## Directions
With the line containing "Hires fix doesn't" as the start and the line containing "error, decrease them" as the end, transcribe that span of the entries below exactly, including both.

## Data supplied
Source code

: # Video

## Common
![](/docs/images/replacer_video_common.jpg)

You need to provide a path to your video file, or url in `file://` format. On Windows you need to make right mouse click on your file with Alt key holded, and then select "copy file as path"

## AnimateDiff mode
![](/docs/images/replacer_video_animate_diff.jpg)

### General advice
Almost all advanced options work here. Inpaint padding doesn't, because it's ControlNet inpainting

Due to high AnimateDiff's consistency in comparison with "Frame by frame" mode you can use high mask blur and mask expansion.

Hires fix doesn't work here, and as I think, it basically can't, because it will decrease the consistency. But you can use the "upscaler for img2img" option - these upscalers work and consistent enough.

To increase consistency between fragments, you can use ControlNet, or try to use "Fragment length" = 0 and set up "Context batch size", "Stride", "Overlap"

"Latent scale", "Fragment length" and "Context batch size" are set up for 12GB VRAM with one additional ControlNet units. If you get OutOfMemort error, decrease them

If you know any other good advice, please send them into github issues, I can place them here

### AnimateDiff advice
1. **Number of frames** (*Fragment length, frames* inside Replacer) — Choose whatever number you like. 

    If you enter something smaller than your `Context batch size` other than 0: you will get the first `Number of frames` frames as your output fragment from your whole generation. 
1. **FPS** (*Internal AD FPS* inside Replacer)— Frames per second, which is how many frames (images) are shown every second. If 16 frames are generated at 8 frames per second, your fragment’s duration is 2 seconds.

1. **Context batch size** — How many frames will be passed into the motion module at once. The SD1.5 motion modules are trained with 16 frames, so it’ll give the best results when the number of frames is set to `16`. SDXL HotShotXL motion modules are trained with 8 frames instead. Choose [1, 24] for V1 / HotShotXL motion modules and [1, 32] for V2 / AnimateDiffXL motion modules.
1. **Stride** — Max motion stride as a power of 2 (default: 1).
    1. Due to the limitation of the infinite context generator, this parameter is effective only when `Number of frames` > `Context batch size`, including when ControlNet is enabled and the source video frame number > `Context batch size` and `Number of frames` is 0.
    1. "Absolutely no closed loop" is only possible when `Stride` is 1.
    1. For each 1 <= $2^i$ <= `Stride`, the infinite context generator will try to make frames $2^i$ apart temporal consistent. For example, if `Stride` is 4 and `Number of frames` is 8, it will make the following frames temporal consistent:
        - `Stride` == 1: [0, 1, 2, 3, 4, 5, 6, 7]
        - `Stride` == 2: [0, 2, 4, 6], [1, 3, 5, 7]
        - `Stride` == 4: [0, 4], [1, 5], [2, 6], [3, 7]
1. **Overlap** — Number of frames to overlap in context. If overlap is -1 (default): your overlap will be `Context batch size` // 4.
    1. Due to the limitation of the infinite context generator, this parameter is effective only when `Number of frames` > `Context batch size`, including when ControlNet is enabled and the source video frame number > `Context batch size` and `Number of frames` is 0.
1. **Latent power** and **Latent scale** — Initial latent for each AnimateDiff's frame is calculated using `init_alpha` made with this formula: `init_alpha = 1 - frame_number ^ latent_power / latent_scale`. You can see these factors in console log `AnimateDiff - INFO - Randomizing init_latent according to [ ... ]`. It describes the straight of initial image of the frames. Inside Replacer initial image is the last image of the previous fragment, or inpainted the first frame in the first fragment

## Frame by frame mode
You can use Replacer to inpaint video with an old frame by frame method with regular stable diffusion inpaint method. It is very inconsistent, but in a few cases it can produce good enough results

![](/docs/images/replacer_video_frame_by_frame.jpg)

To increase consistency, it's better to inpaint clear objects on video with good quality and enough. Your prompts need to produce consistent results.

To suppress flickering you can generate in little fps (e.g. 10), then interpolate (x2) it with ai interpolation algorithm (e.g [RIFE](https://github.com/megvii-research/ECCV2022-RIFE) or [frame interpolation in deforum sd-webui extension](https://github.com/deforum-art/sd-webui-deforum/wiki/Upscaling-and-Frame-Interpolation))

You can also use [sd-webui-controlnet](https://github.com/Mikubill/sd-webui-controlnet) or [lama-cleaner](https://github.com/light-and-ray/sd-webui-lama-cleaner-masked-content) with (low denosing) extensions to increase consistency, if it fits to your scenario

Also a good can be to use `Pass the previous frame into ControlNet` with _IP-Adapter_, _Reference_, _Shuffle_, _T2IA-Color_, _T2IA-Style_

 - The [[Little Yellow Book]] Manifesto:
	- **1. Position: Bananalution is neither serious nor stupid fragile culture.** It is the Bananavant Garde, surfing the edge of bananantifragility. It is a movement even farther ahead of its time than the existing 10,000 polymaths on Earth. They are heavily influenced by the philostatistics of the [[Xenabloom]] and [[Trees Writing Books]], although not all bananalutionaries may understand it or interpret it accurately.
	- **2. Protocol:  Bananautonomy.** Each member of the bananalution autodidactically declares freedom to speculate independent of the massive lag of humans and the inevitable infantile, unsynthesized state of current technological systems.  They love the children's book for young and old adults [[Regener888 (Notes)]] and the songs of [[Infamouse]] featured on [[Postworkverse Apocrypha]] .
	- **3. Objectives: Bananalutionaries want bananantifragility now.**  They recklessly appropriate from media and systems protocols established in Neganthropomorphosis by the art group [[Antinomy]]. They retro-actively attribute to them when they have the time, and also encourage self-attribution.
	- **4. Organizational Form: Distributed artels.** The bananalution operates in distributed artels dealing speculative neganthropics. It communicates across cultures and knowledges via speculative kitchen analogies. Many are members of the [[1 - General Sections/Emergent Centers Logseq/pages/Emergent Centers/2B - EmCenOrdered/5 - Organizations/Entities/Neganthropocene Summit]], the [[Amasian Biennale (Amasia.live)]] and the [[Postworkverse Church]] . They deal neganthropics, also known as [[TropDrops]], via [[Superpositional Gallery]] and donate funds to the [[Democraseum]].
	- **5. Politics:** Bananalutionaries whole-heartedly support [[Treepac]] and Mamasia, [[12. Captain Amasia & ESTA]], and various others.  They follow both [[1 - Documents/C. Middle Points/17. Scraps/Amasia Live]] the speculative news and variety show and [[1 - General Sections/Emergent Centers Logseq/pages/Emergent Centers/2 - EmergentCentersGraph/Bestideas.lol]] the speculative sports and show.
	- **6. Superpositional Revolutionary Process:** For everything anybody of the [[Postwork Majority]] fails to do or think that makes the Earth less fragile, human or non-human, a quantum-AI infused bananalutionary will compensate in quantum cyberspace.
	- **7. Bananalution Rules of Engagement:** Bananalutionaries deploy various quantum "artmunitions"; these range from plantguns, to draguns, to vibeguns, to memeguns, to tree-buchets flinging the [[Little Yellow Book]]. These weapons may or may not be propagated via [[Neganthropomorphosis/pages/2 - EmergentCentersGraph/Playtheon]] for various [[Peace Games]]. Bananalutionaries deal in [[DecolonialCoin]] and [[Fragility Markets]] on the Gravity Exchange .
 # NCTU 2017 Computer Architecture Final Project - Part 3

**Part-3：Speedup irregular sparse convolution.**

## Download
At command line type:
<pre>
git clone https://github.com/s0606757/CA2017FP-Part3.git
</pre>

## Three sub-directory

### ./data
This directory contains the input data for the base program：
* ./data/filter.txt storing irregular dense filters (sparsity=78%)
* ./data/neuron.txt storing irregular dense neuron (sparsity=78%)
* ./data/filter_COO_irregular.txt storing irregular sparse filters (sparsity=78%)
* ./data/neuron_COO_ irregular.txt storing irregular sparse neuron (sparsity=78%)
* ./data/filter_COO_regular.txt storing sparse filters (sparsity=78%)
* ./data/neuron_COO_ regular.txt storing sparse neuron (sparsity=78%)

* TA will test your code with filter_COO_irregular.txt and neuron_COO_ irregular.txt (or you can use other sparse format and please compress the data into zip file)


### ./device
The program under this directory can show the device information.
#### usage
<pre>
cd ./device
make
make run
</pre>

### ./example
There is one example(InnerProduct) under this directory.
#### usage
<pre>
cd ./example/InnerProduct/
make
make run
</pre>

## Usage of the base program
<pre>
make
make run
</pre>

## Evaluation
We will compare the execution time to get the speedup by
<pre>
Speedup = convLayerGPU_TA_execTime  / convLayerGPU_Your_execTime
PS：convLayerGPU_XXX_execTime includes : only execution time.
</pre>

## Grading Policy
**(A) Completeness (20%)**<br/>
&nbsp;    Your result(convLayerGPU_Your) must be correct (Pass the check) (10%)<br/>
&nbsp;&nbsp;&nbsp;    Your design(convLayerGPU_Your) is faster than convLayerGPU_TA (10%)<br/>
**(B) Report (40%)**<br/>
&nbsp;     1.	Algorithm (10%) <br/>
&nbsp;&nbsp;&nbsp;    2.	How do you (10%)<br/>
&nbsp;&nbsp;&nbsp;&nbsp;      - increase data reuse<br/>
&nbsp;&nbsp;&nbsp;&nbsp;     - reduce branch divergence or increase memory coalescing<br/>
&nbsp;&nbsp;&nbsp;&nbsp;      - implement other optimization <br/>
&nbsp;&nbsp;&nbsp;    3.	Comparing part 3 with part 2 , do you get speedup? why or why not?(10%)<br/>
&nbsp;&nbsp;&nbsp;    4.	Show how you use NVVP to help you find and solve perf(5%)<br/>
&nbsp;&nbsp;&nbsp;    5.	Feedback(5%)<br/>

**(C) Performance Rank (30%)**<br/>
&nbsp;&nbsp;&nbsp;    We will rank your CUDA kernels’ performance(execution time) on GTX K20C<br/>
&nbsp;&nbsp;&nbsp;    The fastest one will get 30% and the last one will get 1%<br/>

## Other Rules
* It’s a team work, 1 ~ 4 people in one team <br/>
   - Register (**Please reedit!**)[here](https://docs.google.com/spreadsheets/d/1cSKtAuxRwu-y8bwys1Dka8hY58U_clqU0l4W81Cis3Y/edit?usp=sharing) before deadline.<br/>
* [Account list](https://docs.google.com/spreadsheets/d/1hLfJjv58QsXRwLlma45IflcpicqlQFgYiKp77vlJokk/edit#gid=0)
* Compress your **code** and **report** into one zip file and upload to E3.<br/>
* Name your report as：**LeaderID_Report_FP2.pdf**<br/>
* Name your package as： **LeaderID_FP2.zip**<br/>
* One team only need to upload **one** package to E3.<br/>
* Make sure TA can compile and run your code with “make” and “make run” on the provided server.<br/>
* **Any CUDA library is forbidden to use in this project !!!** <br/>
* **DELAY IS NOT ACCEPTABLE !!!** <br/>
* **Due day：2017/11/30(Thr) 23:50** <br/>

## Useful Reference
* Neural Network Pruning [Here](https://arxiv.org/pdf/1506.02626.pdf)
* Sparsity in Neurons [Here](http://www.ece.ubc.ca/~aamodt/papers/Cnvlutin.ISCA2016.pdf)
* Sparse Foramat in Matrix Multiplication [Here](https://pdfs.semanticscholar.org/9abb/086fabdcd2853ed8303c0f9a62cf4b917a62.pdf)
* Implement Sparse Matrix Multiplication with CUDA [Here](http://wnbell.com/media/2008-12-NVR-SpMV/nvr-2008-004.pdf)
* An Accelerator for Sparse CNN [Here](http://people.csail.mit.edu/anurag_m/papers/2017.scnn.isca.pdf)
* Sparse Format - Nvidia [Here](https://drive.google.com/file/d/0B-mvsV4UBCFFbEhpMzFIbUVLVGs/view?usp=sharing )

## Response area
Hires fix doesn't work here, and as I think, it basically can't, because it will decrease the consistency. But you can use the "upscaler for img2img" option - these upscalers work and consistent enough.

To increase consistency between fragments, you can use ControlNet, or try to use "Fragment length" = 0 and set up "Context batch size", "Stride", "Overlap"

"Latent scale", "Fragment length" and "Context batch size" are set up for 12GB VRAM with one additional ControlNet units. If you get OutOfMemort error, decrease them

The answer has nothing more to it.